My jaw tightened, the muscle beneath my ear ticking. "If this is about the HypeTV footage—"

"It is," Vance interrupted, lifting a gloved hand to cut me off.

“And it isn't. The network drama is cheap entertainment, and frankly, our legal team doesn't care about a college breakup. What we do care about is volatility. The Detroit franchise is a legacy team, Reed. We don't invest multi-million-dollar draft capital into a defenseman who carries character red flags into the locker room."

"I haven't missed a single practice," I hit back, my voice dropping an octave, a dangerous edge creeping into my tone.

“I took a separation clearance from the media crew, and I won the National Championship with a grade-two shoulder separation. My performance on the ice speaks for itself."

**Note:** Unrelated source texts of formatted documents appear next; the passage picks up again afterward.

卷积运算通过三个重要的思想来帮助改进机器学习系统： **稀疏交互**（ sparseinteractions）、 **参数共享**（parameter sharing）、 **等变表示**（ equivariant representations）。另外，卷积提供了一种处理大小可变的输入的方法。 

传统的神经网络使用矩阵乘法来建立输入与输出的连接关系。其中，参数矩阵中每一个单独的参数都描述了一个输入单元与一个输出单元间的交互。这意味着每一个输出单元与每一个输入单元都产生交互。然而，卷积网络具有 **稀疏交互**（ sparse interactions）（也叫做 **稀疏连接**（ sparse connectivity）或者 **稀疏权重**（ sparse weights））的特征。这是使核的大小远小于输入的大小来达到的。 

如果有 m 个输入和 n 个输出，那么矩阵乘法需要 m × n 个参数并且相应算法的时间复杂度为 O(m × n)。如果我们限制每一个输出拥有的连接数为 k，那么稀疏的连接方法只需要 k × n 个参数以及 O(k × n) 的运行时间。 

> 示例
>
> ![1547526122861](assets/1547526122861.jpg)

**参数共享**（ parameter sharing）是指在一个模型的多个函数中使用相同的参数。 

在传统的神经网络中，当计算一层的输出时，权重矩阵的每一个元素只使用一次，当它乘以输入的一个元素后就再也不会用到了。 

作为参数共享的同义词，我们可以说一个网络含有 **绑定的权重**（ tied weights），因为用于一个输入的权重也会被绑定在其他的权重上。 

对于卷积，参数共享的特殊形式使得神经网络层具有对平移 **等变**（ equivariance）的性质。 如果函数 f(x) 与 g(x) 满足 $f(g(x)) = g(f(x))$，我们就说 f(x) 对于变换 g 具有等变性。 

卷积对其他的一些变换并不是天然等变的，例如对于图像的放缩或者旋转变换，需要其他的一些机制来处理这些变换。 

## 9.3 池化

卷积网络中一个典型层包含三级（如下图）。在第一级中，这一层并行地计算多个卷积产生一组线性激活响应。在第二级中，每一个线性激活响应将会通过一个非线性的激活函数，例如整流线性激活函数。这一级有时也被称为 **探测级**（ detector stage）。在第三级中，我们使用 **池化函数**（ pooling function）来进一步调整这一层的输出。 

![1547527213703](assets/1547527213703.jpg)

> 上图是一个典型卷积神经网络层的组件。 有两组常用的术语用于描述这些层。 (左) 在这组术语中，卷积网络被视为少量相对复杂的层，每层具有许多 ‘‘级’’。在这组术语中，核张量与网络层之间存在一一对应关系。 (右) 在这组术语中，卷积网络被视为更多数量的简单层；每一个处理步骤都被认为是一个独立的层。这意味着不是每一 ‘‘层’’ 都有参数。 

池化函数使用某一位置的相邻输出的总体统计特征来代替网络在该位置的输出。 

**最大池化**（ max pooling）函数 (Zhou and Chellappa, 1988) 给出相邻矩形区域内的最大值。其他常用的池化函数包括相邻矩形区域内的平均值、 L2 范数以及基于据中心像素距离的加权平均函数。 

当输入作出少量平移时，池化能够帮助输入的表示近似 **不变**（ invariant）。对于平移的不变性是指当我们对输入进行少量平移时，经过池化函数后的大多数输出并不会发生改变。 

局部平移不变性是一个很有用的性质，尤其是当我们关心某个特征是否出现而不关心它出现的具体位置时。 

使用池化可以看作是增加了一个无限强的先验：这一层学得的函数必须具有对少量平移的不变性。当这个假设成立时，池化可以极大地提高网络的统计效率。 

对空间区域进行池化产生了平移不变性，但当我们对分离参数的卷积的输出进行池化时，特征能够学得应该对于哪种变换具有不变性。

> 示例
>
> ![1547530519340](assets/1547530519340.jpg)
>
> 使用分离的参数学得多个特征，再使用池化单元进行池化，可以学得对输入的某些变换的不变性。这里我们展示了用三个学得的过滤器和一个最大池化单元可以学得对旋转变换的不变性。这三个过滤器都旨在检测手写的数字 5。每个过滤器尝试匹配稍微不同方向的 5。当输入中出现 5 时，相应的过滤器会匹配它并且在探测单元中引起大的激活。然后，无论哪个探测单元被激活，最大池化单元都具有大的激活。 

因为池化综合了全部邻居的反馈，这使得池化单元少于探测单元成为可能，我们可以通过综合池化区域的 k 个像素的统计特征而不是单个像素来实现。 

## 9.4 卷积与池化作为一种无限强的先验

"Your performance speaks to your talent. Your behavior on campus speaks to your stability," Vance said coldly. He stepped closer, leaning over the glass.

“I talked to Professor Harrison this afternoon. He mentioned your senior seminar presentation turned into a personal shouting match. I saw you in the diner last night, Reed. You looked like a man looking for a fight, and you were using a civilian student to bait one. The scouts are noticing. If you can't keep your personal malice out of the locker room, you're a liability to the franchise before you even sign the dotted line."

He let the word hang in the air.

Liability.

The exact same word I had thrown at Summer in the press room.

The exact same concept I had used to justify the wall of ice I had built around myself.

"Fix it, Jaxson," Vance warned quietly, tapping his knuckles against the top of the glass.

“Clear the garbage out of your head. We're announcing the definitive draft order in Montreal next month, and I'd hate to see a top-tier asset drop to the second round because he couldn't control his temper around an ex-girlfriend. Get some sleep."

He turned on his heel, his heavy coat swirling around his legs as he walked back up the dark concrete tunnel, leaving me completely alone in the amber gloom of the empty arena.

A harsh, self-deprecating laugh tore out of my throat, echoing hollowly against the steel rafters.

Fix it. How was I supposed to fix a system that was completely broken from the inside out?

I pushed off the boards, skating back out toward the center red line with long, aggressive strides.

I dug my blades into the ice, forcing myself into a sprint, my breath coming in ragged, freezing plumes as I pushed through the throbbing ache in my left shoulder.

I wanted to forget.

I wanted to mentally erase the entire semester—the scripts, the cameras, the soft, betraying curve of her lips under the diner neon.

I crossed the blue line, throwing my weight into a sharp, leaning turn.

My skates cut deep into the surface, but as I balanced on the edge, a sudden, vivid memory flashed behind my eyelids with the force of a physical blow.

The midnight-blue gala dress.

My hands distinctly remembered the exact, delicate feel of her waist under the silk fabric.

I remembered the way she had leaned her head against my chest in the hallway, her small fingers clutching the lapel of my jacket as if she were terrified the ground would swallow her whole.

The scent of her vanilla shampoo seemed to rise directly off the cold ice, filling my lungs, suffocating me with the phantom heat of a girl who didn't even exist.

I lost my edge.

My left skate skittered across a rut in the ice, and my balance vanished.

I went down hard, my broad frame slamming against the frozen surface with a dull, heavy thud that rattled my teeth.

I slid across the blue line, my bruised left shoulder taking the brunt of the impact, a sharp, white-hot spike of agony ripping through my joint.

I lay flat on my back, staring up into the dark, empty rafters of the arena, my chest heaving as the physical pain radiated through my arm.

I didn't get up.

I just let the freezing cold of the ice seep through my practice jersey, numbing my skin, trying to freeze out the realization that no matter how fast I skated, no matter how hard I hit, and no matter how much I claimed to hate her I couldn't erase her from the ice.

She was already there and there wasn’t anything I could do.